Whenever a line contains "mathbf", include it in the count; reply with the number of such lines in the data and nothing else.
++++ Supplied data
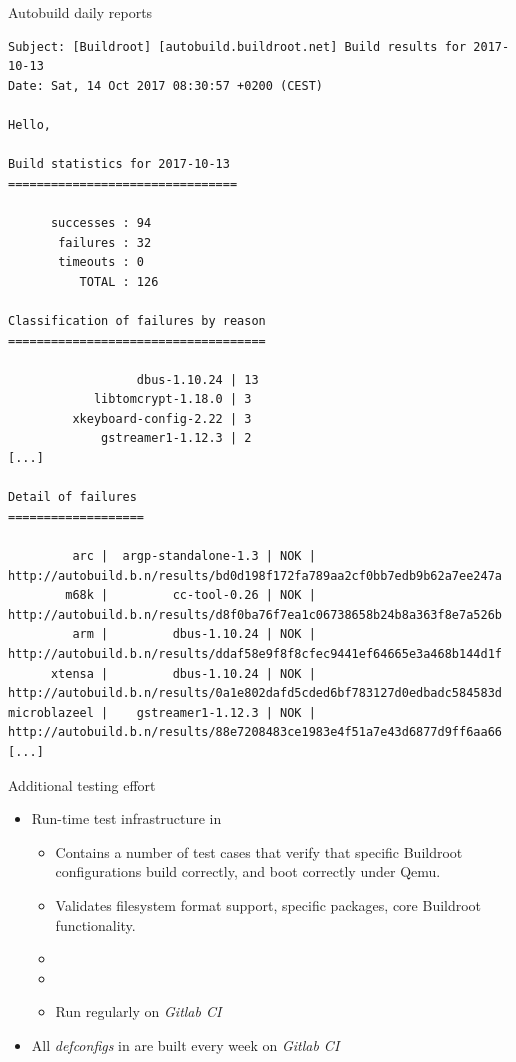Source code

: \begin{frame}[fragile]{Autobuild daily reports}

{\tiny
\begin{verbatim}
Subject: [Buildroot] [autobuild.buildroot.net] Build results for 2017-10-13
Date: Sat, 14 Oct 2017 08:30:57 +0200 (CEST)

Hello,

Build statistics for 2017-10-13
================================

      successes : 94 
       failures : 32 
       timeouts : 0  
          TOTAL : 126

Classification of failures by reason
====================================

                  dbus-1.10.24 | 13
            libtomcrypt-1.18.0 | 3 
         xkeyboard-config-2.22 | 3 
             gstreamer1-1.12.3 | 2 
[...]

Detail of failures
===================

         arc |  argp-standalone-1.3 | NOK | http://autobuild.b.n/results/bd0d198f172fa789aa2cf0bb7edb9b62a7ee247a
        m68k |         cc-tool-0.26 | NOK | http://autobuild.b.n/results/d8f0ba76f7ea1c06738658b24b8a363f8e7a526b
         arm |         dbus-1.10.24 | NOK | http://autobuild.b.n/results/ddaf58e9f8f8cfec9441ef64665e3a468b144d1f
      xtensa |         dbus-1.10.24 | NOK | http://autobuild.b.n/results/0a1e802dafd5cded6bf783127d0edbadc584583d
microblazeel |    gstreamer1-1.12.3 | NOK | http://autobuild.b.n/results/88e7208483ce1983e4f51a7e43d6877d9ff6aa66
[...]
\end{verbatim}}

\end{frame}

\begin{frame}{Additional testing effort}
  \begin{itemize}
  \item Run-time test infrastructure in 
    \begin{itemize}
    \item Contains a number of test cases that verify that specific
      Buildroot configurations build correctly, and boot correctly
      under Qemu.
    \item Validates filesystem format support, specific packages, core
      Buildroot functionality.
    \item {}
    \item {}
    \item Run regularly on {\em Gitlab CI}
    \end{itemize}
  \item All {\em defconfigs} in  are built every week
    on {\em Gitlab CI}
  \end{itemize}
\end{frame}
++++++++
++++ Supplied data
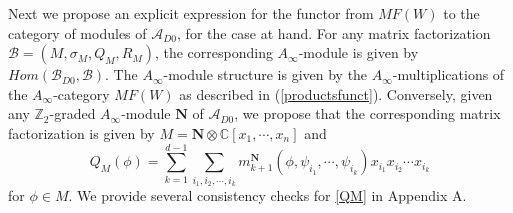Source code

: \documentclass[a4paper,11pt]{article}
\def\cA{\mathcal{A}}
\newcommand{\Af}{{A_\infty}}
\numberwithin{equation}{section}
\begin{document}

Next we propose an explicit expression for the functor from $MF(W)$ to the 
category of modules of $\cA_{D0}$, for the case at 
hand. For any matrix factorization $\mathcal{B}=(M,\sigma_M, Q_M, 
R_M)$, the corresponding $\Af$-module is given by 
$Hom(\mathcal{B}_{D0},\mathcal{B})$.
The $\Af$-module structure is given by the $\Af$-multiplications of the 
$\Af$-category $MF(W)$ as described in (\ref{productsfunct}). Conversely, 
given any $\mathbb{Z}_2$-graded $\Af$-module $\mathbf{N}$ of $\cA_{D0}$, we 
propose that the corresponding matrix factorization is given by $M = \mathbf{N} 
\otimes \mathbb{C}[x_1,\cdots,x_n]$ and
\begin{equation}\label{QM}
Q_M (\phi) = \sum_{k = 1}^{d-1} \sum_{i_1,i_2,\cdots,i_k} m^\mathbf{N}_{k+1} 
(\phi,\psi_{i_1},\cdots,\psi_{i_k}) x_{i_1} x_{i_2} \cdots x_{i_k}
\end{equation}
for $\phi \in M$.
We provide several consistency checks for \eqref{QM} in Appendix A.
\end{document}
++++++++
Your response » 3